A modern manifestation of this same underlying mindset is the belief that most problems with humans originate outside of us. Things like societal pressures, systemic injustices, oppression, philosophical errors in education, or the oppressive teachings of religion are to blame when human beings do evil things. They believe that human individuals are actually good, but evil behaviors and thoughts have been forced upon them from outside themselves.
And consequently, the world believes that the solutions must reside within themselves. And so the usual tack is to encourage people to, “Look inside yourself. You do you. You've got to find out who you really are. Look deep into your heart to find the problems that have been imposed upon you so that you can be free to be your true, good self.” This is the prevailing mentality of so much non-religious psychological and therapeutic thought, and so it has a firm hold on our cultural thought.
But what’s the overall problem with that mentality? Plainly and simply: It’s upside-down. Just as Isaiah said.
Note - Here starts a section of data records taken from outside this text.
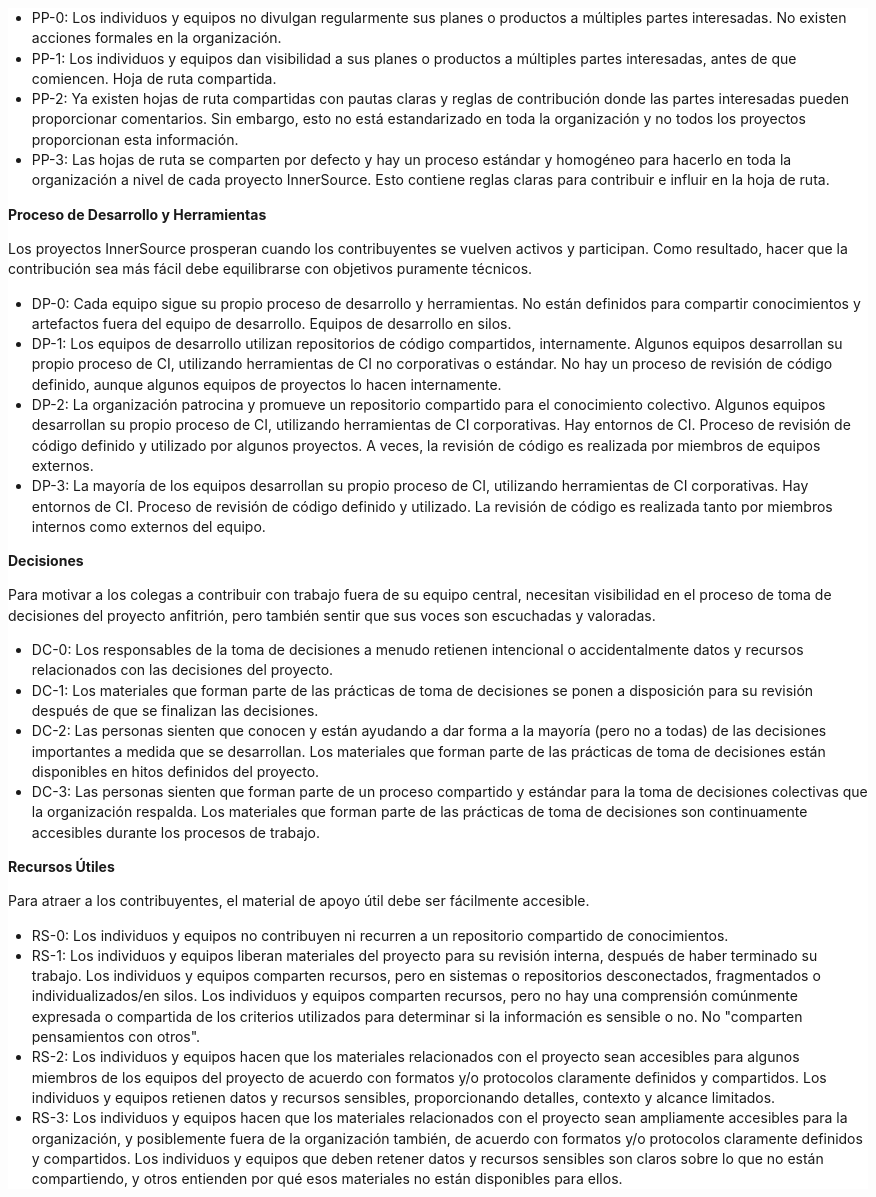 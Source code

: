 * PP-0: Los individuos y equipos no divulgan regularmente sus planes o productos a múltiples partes interesadas. No existen acciones formales en la organización.
* PP-1: Los individuos y equipos dan visibilidad a sus planes o productos a múltiples partes interesadas, antes de que comiencen. Hoja de ruta compartida.
* PP-2: Ya existen hojas de ruta compartidas con pautas claras y reglas de contribución donde las partes interesadas pueden proporcionar comentarios. Sin embargo, esto no está estandarizado en toda la organización y no todos los proyectos proporcionan esta información.
* PP-3: Las hojas de ruta se comparten por defecto y hay un proceso estándar y homogéneo para hacerlo en toda la organización a nivel de cada proyecto InnerSource. Esto contiene reglas claras para contribuir e influir en la hoja de ruta.

**Proceso de Desarrollo y Herramientas**

Los proyectos InnerSource prosperan cuando los contribuyentes se vuelven activos y participan. Como resultado, hacer que la contribución sea más fácil debe equilibrarse con objetivos puramente técnicos.

* DP-0: Cada equipo sigue su propio proceso de desarrollo y herramientas. No están definidos para compartir conocimientos y artefactos fuera del equipo de desarrollo. Equipos de desarrollo en silos.
* DP-1: Los equipos de desarrollo utilizan repositorios de código compartidos, internamente. Algunos equipos desarrollan su propio proceso de CI, utilizando herramientas de CI no corporativas o estándar. No hay un proceso de revisión de código definido, aunque algunos equipos de proyectos lo hacen internamente.
* DP-2: La organización patrocina y promueve un repositorio compartido para el conocimiento colectivo. Algunos equipos desarrollan su propio proceso de CI, utilizando herramientas de CI corporativas. Hay entornos de CI. Proceso de revisión de código definido y utilizado por algunos proyectos. A veces, la revisión de código es realizada por miembros de equipos externos.
* DP-3: La mayoría de los equipos desarrollan su propio proceso de CI, utilizando herramientas de CI corporativas. Hay entornos de CI. Proceso de revisión de código definido y utilizado. La revisión de código es realizada tanto por miembros internos como externos del equipo.

**Decisiones**

Para motivar a los colegas a contribuir con trabajo fuera de su equipo central, necesitan visibilidad en el proceso de toma de decisiones del proyecto anfitrión, pero también sentir que sus voces son escuchadas y valoradas.

* DC-0: Los responsables de la toma de decisiones a menudo retienen intencional o accidentalmente datos y recursos relacionados con las decisiones del proyecto.
* DC-1: Los materiales que forman parte de las prácticas de toma de decisiones se ponen a disposición para su revisión después de que se finalizan las decisiones.
* DC-2: Las personas sienten que conocen y están ayudando a dar forma a la mayoría (pero no a todas) de las decisiones importantes a medida que se desarrollan. Los materiales que forman parte de las prácticas de toma de decisiones están disponibles en hitos definidos del proyecto.
* DC-3: Las personas sienten que forman parte de un proceso compartido y estándar para la toma de decisiones colectivas que la organización respalda. Los materiales que forman parte de las prácticas de toma de decisiones son continuamente accesibles durante los procesos de trabajo.

**Recursos Útiles**

Para atraer a los contribuyentes, el material de apoyo útil debe ser fácilmente accesible.

* RS-0: Los individuos y equipos no contribuyen ni recurren a un repositorio compartido de conocimientos.
* RS-1: Los individuos y equipos liberan materiales del proyecto para su revisión interna, después de haber terminado su trabajo. Los individuos y equipos comparten recursos, pero en sistemas o repositorios desconectados, fragmentados o individualizados/en silos. Los individuos y equipos comparten recursos, pero no hay una comprensión comúnmente expresada o compartida de los criterios utilizados para determinar si la información es sensible o no. No "comparten pensamientos con otros".
* RS-2: Los individuos y equipos hacen que los materiales relacionados con el proyecto sean accesibles para algunos miembros de los equipos del proyecto de acuerdo con formatos y/o protocolos claramente definidos y compartidos. Los individuos y equipos retienen datos y recursos sensibles, proporcionando detalles, contexto y alcance limitados.
* RS-3: Los individuos y equipos hacen que los materiales relacionados con el proyecto sean ampliamente accesibles para la organización, y posiblemente fuera de la organización también, de acuerdo con formatos y/o protocolos claramente definidos y compartidos. Los individuos y equipos que deben retener datos y recursos sensibles son claros sobre lo que no están compartiendo, y otros entienden por qué esos materiales no están disponibles para ellos.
Here’s the truth that scripture teaches: Our wickedness is actually not imposed upon us from outside; each of us chooses it. Christ said, “Out of the heart come evil thoughts, murder, adultery, sexual immorality, theft, false witness, slander. These are what defile a person.” (Mt. 15:19-20) And the apostle James said, “Each person is tempted when he is lured and enticed by his own desire. Then desire when it has conceived gives birth to sin.” (Jas. 1:14-15) Together, they tell us that humanity’s problems actually originate within us. And so, since the problems are intrinsic rather than extrinsic, the solutions which we need cannot to be found by searching deeper within ourselves. In fact, we can only be transformed from our wicked ways when put the self to death and seek salvation from another. The Lord promised rest not to those who sought it within themselves, but to those who sought to receive it from him (Mt. 11:28-30). And all the way back to the prophet Jeremiah, God spoke these familiar, yet convicting, words: “I know, O LORD, that the way of man is not in himself, that it is not in man who walks to direct his steps.” (Jer. 10:23)
The world will never be my ally in rightly understanding that I am the problem and only Christ can offer the solutions which I need. But God will remind me constantly that if I really want to be transformed so that I have peace and so that I can offer peace and righteousness to others, then I must look to one supreme, outside source for those things. “It is not in man who walks to direct his steps.” It is only by God’s grace that we are made right and become the good in the world that he and we wish to be.